Being at home, for me, is about having the opportunity to do stuff with ds (I am not really worried about ds painting in the house or making a mess because I am around to clean it up). I certainly do not think less of my RL friends who work and place their children in good nurseries - they are people who like to work/need to work and spend every non-working moment with their dc's and love them as much as I do. I have one friend who works because constant child-care does her head in, and I can understand that - looking after kids is hard and not everyone is suited to it - but she still loves and cares for her kids and she put an enormous effort into finding the right nursery environment for her dc's. She is more fulfilled and so she enjoys her kids more than before she started working. Her kids are 3 and 1.

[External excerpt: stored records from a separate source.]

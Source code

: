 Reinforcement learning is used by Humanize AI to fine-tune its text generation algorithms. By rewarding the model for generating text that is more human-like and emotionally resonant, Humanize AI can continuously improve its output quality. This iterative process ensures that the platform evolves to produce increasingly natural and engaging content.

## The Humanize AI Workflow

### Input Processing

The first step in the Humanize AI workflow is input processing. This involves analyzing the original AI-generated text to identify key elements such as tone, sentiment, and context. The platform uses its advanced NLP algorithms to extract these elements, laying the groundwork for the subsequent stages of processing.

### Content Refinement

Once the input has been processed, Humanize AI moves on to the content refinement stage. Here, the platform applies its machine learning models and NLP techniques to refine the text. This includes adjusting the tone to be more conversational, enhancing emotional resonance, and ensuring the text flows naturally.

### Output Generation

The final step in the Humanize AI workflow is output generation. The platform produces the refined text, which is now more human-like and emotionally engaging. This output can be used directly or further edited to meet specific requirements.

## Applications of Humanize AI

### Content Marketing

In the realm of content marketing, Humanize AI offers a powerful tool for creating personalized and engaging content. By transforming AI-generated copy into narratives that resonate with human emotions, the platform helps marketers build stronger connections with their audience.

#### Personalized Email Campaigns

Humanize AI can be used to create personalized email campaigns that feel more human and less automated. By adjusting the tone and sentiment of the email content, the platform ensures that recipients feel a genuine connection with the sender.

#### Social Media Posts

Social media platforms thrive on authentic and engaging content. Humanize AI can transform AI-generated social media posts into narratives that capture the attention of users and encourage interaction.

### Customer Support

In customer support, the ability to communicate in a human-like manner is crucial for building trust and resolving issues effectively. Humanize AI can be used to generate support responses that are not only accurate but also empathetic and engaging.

Anyway, I would hate to think that my friends, working or otherwise, made critical judgements about my parenting choices. Or that they felt that because I like and am able to choose to be at home that being a mother is the only thing that defines me. Fortunately in RL most friends tend to be more multi-faceted than these debates on MN sometimes make out...

jellypop · 15/11/2008 13:06

Having kids is hard work and most of us try to do our best for them.

What particularly f**ks me off about this thread is how much people are happy to slag off others choices. The fact is that we are all different and facing different problems/issues.

The inital post from slightysad (by name and by nature?)was not a simple enquiry about the relative benefits of different childcare options. It was also written in judgement of others who have made different choices for whatever reason. I mean slightysad was hardly subtle!
Its ok to have opinions but the whole post is laden with superiority and no doubt intended to provoke reaction.

My view is that if kids are happy, active and loved then thats what matters.

duckyfuzz · 15/11/2008 13:07

my DTs went to nursery 7.30 - 5ish, 5 days a week and loved it, they went out for walks, had an outside play area, visited the fire stations etc and because I was working and not spending all day with them, I enjoyed the weekends that we spent together as did they

hambo · 15/11/2008 13:08

Vinegar - If I were you reading my post I would think I was a knobber, and rightly so. You sound like a great mum and I am sorry to be such a generalising poster. I can't really explain how I feel, I think I have been influenced by some of my friends. They have stayed in their jobs, ( very good jobs) but have chosen to put their babies in nursery full time. I suppose it is women (and I guess men) who choose to put their babies away so young and full time that confuses me.

If you are in a situation where there are limited choices then of course people must do their best.

MadamePlatypus · 15/11/2008 13:08

"They just hate to admit that they could have gone out to work and their children would be exactly the same!!"

I don't think thats completely true. Nursery is better for some children than others. I don't think DS's day nursery was the best place for him to be. I think for him being in a room full of children, moving rooms every 6 months (so different staff and carers) was confusing. Having said that I know children who went to the same nursery who were a little more socially mature who thrived and loved all the joining in.

I also know 1 or 2 lovely children who have been going to nursery full time since 6 months or earlier and do not feel in the least bit sorry for them. However, it is no more true to say that all children will do well at nursery than it is to say that chidlren who go to nursery should be pitied.